▶ [EXERCISE]: If a line below falls between the line with "We present qualitative" and the line with "如果发生超时，则不会取消业务", or is one of those two, output it exactly; output nothing else and no pictures.

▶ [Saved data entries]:

------------------------------

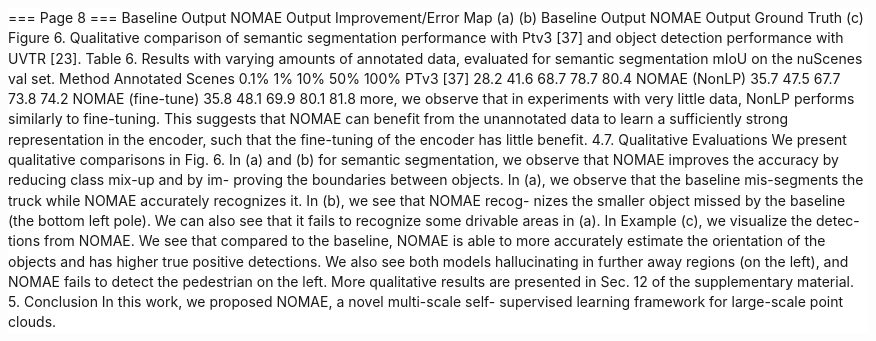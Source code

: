 === Page 8 ===
Baseline Output
NOMAE Output
Improvement/Error Map
(a)
(b)
Baseline Output
NOMAE Output
Ground Truth
(c)
Figure 6. Qualitative comparison of semantic segmentation performance with Ptv3 [37] and object detection performance with UVTR [23].
Table 6. Results with varying amounts of annotated data, evaluated
for semantic segmentation mIoU on the nuScenes val set.
Method
Annotated Scenes
0.1%
1%
10%
50%
100%
PTv3 [37]
28.2
41.6
68.7
78.7
80.4
NOMAE (NonLP)
35.7
47.5
67.7
73.8
74.2
NOMAE (fine-tune)
35.8
48.1
69.9
80.1
81.8
more, we observe that in experiments with very little data,
NonLP performs similarly to fine-tuning. This suggests that
NOMAE can benefit from the unannotated data to learn a
sufficiently strong representation in the encoder, such that
the fine-tuning of the encoder has little benefit.
4.7. Qualitative Evaluations
We present qualitative comparisons in Fig. 6. In (a) and
(b) for semantic segmentation, we observe that NOMAE
improves the accuracy by reducing class mix-up and by im-
proving the boundaries between objects. In (a), we observe
that the baseline mis-segments the truck while NOMAE
accurately recognizes it. In (b), we see that NOMAE recog-
nizes the smaller object missed by the baseline (the bottom
left pole). We can also see that it fails to recognize some
drivable areas in (a). In Example (c), we visualize the detec-
tions from NOMAE. We see that compared to the baseline,
NOMAE is able to more accurately estimate the orientation
of the objects and has higher true positive detections. We
also see both models hallucinating in further away regions
(on the left), and NOMAE fails to detect the pedestrian on
the left. More qualitative results are presented in Sec. 12 of
the supplementary material.
5. Conclusion
In this work, we proposed NOMAE, a novel multi-scale self-
supervised learning framework for large-scale point clouds.
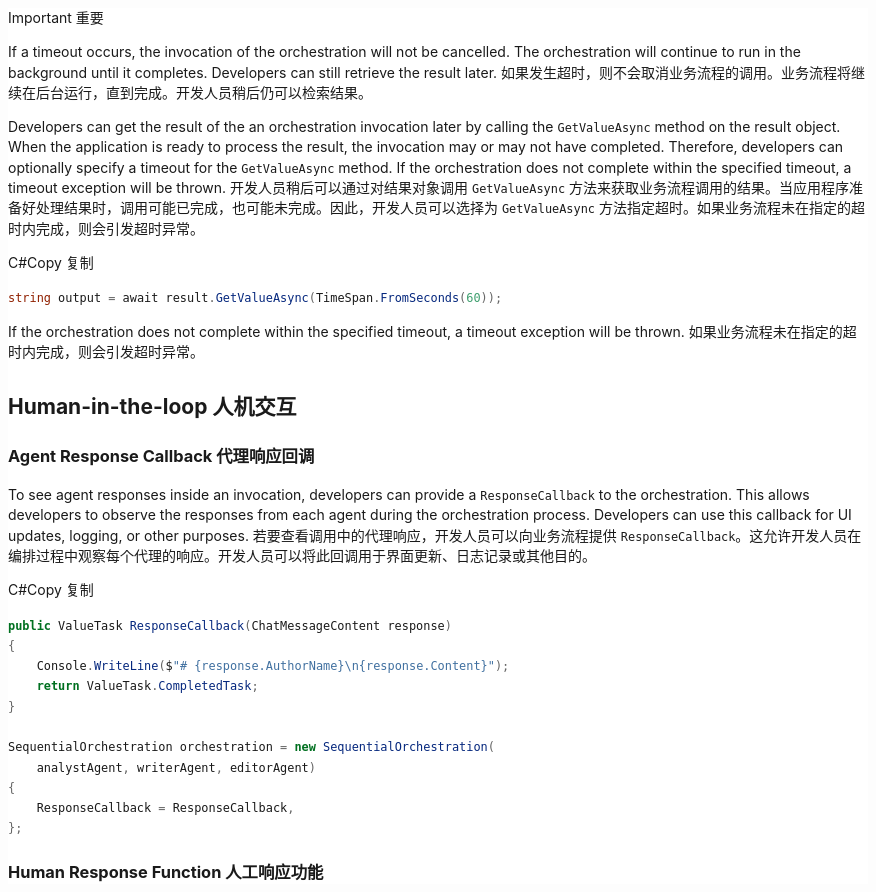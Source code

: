  Important  重要

If a timeout occurs, the invocation of the orchestration will not be cancelled. The orchestration will continue to run in the background until it completes. Developers can still retrieve the result later.
如果发生超时，则不会取消业务流程的调用。业务流程将继续在后台运行，直到完成。开发人员稍后仍可以检索结果。

Developers can get the result of the an orchestration invocation later by calling the `GetValueAsync` method on the result object. When the application is ready to process the result, the invocation may or may not have completed. Therefore, developers can optionally specify a timeout for the `GetValueAsync` method. If the orchestration does not complete within the specified timeout, a timeout exception will be thrown.
开发人员稍后可以通过对结果对象调用 `GetValueAsync` 方法来获取业务流程调用的结果。当应用程序准备好处理结果时，调用可能已完成，也可能未完成。因此，开发人员可以选择为 `GetValueAsync` 方法指定超时。如果业务流程未在指定的超时内完成，则会引发超时异常。

C#Copy  复制

```csharp
string output = await result.GetValueAsync(TimeSpan.FromSeconds(60));
```

If the orchestration does not complete within the specified timeout, a timeout exception will be thrown.
如果业务流程未在指定的超时内完成，则会引发超时异常。



## Human-in-the-loop  人机交互



### Agent Response Callback  代理响应回调

To see agent responses inside an invocation, developers can provide a `ResponseCallback` to the orchestration. This allows developers to observe the responses from each agent during the orchestration process. Developers can use this callback for UI updates, logging, or other purposes.
若要查看调用中的代理响应，开发人员可以向业务流程提供 `ResponseCallback`。这允许开发人员在编排过程中观察每个代理的响应。开发人员可以将此回调用于界面更新、日志记录或其他目的。

C#Copy  复制

```csharp
public ValueTask ResponseCallback(ChatMessageContent response)
{
    Console.WriteLine($"# {response.AuthorName}\n{response.Content}");
    return ValueTask.CompletedTask;
}

SequentialOrchestration orchestration = new SequentialOrchestration(
    analystAgent, writerAgent, editorAgent)
{
    ResponseCallback = ResponseCallback,
};
```



### Human Response Function  人工响应功能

------------------------------

▶ [SOLUTION TO THIS EXERCISE]:
We present qualitative comparisons in Fig. 6. In (a) and
(b) for semantic segmentation, we observe that NOMAE
improves the accuracy by reducing class mix-up and by im-
proving the boundaries between objects. In (a), we observe
that the baseline mis-segments the truck while NOMAE
accurately recognizes it. In (b), we see that NOMAE recog-
nizes the smaller object missed by the baseline (the bottom
left pole). We can also see that it fails to recognize some
drivable areas in (a). In Example (c), we visualize the detec-
tions from NOMAE. We see that compared to the baseline,
NOMAE is able to more accurately estimate the orientation
of the objects and has higher true positive detections. We
also see both models hallucinating in further away regions
(on the left), and NOMAE fails to detect the pedestrian on
the left. More qualitative results are presented in Sec. 12 of
the supplementary material.
5. Conclusion
In this work, we proposed NOMAE, a novel multi-scale self-
supervised learning framework for large-scale point clouds.
Source code

:  Important  重要

If a timeout occurs, the invocation of the orchestration will not be cancelled. The orchestration will continue to run in the background until it completes. Developers can still retrieve the result later.
如果发生超时，则不会取消业务流程的调用。业务流程将继续在后台运行，直到完成。开发人员稍后仍可以检索结果。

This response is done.